Thoughts on "no reliable cloud"
Table of Contents
Recently Hendrik Volkmer put up a blog post entitled There will be no reliable cloud. Part of it was based on a presentation I watched at the last OpenStack summit (wish I was going to the Portland summit, but alas is not to be).
The Cloud Scaling presentation was one I enjoyed and considered thought provoking. I wrote a few notes on that presentation last year.
No reliable cloud
Here’s a quote from the top of the first post
Stop wasting your time trying to [find a reliable cloud]. Stop wasting your time (and money) trying to build one. If you find a service provider that claims that they have it: Maybe question their understanding of cloud - and business.
I put that there to remind me of the point of the series of posts, and because it essentially defines the attention grabbing headline. :)
tl;dr
My thoughts on these posts come down to this:
- He’s mostly talking web-scale applications
- A single zone will not be reliable
- But still have to make zones as reasonably reliable as possible (where’s the line?)

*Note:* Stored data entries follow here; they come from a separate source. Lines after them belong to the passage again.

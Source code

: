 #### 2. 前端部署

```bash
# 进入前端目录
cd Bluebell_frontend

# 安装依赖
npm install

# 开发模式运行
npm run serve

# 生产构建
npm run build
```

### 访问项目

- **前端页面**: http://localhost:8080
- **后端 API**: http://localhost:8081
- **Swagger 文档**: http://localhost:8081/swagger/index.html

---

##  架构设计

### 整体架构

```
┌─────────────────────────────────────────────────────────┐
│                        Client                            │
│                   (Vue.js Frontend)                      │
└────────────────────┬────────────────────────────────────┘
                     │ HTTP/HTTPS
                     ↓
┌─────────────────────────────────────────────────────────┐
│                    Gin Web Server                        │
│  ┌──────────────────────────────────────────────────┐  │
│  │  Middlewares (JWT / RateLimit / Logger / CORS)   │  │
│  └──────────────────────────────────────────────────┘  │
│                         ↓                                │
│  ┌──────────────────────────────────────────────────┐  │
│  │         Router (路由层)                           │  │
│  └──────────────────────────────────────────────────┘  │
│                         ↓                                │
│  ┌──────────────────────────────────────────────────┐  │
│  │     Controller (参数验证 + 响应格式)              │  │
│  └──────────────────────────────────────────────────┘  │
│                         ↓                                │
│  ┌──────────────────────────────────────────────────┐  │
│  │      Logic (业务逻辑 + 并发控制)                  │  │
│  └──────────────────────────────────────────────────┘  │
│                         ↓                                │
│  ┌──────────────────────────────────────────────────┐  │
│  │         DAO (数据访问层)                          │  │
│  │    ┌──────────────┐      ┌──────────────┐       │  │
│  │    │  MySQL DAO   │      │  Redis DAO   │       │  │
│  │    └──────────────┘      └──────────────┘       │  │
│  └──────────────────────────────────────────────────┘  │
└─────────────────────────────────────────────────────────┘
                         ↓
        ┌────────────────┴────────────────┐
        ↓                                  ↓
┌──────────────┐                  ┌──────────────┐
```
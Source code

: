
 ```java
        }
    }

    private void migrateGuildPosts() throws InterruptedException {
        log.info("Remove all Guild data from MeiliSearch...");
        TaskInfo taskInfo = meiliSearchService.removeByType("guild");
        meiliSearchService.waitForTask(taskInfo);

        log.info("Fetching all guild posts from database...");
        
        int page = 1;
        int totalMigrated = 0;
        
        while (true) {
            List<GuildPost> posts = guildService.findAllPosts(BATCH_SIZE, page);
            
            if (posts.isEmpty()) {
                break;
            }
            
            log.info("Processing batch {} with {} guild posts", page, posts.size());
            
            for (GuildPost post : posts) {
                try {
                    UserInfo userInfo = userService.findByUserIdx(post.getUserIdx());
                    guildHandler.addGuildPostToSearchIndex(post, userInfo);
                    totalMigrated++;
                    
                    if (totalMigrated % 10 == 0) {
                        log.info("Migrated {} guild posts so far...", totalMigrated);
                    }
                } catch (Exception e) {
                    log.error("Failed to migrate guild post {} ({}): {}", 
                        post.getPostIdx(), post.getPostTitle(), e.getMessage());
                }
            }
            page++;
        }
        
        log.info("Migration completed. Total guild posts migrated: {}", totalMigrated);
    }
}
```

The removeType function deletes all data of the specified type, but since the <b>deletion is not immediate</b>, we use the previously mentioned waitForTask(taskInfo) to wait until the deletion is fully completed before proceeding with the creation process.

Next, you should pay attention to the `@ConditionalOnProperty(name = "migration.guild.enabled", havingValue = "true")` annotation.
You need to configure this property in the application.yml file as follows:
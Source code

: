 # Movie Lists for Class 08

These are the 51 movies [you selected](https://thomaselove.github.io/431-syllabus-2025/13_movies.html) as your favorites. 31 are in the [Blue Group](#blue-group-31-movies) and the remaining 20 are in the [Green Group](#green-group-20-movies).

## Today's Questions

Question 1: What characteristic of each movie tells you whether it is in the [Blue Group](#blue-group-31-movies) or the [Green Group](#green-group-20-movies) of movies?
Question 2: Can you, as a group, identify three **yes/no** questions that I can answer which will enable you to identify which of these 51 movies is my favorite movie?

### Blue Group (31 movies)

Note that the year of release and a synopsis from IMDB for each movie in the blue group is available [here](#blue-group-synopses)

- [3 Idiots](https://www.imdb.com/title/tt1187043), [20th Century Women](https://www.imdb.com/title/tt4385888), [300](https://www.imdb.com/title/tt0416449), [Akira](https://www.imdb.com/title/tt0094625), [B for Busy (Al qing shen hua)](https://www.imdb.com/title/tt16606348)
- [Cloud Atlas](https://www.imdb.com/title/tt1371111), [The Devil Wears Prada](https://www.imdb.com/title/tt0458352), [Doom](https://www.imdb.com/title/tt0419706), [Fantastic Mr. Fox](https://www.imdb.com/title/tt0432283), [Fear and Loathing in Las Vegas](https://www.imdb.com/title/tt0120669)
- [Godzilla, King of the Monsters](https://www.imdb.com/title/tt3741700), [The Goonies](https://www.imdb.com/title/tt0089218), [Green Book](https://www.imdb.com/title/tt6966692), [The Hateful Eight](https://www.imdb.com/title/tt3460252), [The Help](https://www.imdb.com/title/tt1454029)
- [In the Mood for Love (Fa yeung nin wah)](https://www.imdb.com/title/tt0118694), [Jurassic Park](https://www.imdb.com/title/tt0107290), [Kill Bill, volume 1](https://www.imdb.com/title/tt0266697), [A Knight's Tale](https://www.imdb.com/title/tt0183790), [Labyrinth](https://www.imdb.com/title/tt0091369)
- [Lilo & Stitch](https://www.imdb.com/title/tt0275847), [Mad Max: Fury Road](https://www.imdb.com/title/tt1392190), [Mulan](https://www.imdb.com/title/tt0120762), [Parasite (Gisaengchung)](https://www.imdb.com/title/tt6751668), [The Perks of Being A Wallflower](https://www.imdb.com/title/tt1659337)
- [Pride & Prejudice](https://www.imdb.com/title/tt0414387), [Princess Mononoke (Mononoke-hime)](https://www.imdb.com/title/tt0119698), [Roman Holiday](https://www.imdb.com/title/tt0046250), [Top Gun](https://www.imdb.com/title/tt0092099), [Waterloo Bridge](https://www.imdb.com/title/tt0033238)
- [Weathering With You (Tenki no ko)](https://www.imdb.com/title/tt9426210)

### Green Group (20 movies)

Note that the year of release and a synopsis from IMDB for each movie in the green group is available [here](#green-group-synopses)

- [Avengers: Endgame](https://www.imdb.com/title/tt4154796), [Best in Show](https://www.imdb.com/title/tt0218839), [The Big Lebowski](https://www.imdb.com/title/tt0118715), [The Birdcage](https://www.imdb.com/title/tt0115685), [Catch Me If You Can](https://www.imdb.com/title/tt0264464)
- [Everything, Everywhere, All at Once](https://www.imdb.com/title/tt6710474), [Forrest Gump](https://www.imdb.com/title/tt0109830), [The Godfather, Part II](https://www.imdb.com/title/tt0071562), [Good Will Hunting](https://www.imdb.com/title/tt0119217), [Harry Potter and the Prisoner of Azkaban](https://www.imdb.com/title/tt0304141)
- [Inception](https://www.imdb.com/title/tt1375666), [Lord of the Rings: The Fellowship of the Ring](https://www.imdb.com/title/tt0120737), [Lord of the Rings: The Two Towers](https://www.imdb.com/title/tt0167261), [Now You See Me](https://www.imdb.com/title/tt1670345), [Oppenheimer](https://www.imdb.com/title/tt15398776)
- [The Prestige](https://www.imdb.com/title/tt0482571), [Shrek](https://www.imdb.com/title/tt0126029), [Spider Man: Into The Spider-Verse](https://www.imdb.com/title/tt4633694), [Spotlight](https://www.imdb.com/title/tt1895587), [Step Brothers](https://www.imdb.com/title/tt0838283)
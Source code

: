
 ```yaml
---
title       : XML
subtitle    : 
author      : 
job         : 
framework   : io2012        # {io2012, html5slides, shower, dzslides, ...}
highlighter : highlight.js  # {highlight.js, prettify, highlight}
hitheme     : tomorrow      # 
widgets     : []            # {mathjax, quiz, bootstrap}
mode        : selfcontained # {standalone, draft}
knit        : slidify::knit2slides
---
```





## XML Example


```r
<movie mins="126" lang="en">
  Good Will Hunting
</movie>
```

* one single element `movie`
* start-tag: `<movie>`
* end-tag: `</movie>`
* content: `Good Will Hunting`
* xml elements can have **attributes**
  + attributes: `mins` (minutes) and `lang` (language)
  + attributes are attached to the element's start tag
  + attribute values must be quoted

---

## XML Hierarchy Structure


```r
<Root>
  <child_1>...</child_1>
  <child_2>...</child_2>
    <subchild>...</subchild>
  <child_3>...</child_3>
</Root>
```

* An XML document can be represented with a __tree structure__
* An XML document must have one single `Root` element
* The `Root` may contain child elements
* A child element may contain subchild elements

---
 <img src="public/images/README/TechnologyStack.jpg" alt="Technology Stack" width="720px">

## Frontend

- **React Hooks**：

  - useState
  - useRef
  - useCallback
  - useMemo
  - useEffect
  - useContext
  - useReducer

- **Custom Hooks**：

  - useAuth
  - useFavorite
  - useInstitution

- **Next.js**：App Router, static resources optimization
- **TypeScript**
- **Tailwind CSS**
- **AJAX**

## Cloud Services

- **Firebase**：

- We should design reliable applications on top of unreliable zones (but how?)
- Contain failure!
- HA pairs are probably not the direction to go in to gain reliability
- Clustering software often brings in complexity that can destroy reliability gains
- Stateless systems are a lot more fun :)
- Keep the stateful part of an application or system small
Thinking about reliability in a cloud, especially an OpenStack cloud, is an interesting thought experiment. Fortunately, the OpenStack cloud I help to run, which is the back-end for a single application, is actually mostly stateless–except for machine images, the OpenStack database, and the application database. Not a lot of stateful information, except those darn windows images that are many tens of times the size of a standard Linux cloud image.
Notes from the part one post
For a short post it sure goes over a lot of information and links!
- HA pairs fail catastrophically
- HA pairs don’t scale
- Classic HA example: NFS + DRBD and clustering, such as Pacemaker…then problems?
- HA pairs often end up cheating CAP theorem
- Cluster software causes more system outages than hardware failures of software bugs (this I can attend to having used clustered LVM)
- Distributed systems ** Eg. Percona Xtradb Cluster
-
Availability vs reliability ** HA systems that need to go down for maintenance are a joke
- How to build a reliable cloud
- A cloud is a distributed system
- Use the stateless (from Cloud Scaling presentation) approach for stateless parts
- Distributed data stores for the stateful parts (eg. distributed mysql, distributed file systems such as ceph)
- But the distributed stateful part is often what fails (eg. EBS in Amazon)
- Notes from blog post comments (notably Randy Bias of Cloud Scaling)
- On OpenStack
- Move to MySQL Cluster with the NBDEngine running 2-4 mysql instances, and load balancing across them
- Or perhaps OpenStack will get rid of the RDBMS and replace with K/V store
- Even with 1000s of nodes, metadata use is still low in OpenStack, could be put in memory and persist data using any appropriate back-end
- No point in having highly redundant hardware for stateless services
- Build reliable applications on unreliable clouds
Ok, now on to part two.
Notes from part two
The second post builds on the basic information provided in the first.
Complexity + Scale => Reduced Reliability + Increased Chance of catastrophic failures
- Complexity
- Complex system fail catastrophically
- Failure domains
- OpenStack example
- Single controller, single cloud (or zone)
- HA setup – two controllers in an HA mode of some kind
- Single controller, multiple cloud (or multiple zones)
- A single zone is unreliable
- If both HA nodes fail, still unreliable, and HA is more complex
- Two zones is two failure domains, which is more reliable than a single HA-enabled zone
- (But of course you should make each zone as reliable as possible)
- Reliability engineering (aka math)
- Reliability engineering matters except when it doesn’t
- “The higher the number of dependent components => the lower the overall availability and the bigger the impact of failure”
- In a cloud with many nodes, adding the ability for live migration will actually decrease reliability, because all nodes are now tied together
- Many reliability calculations come from mechanical engineering, which is much different than software engineering
- Many complex systems fail by cascading, failure starts small and grows big, until it engulfs the entire system
- General approach is to make failure local and contained
- Partial failure is desirable
- Business side
- Software reliability is cheaper
- Most web scale applications consist of a large stateless part and a small stateful piece
- It does not make business sense to provide a super-reliable cloud
- A single compute node or even zone will never be reliable
- Best not to consider virtual machines, such as those in EC2, as servers
NOTE: There will eventually be a part three post, but as of this writing it’s not up yet.
Conclusion
To me, it boils down to building reliable applications on unreliable clouds, which I think is what a lot of people are doing, and is what seems to come out every time AWS fails.
The first issue that pops into my mind though is RDBMS systems, and how to replicate data between zones, which is often a network concern. Actually, replicating any data between zones could be a problem, which is why, I’m guessing, that he’s (perhaps) suggesting to keep stateful pieces small.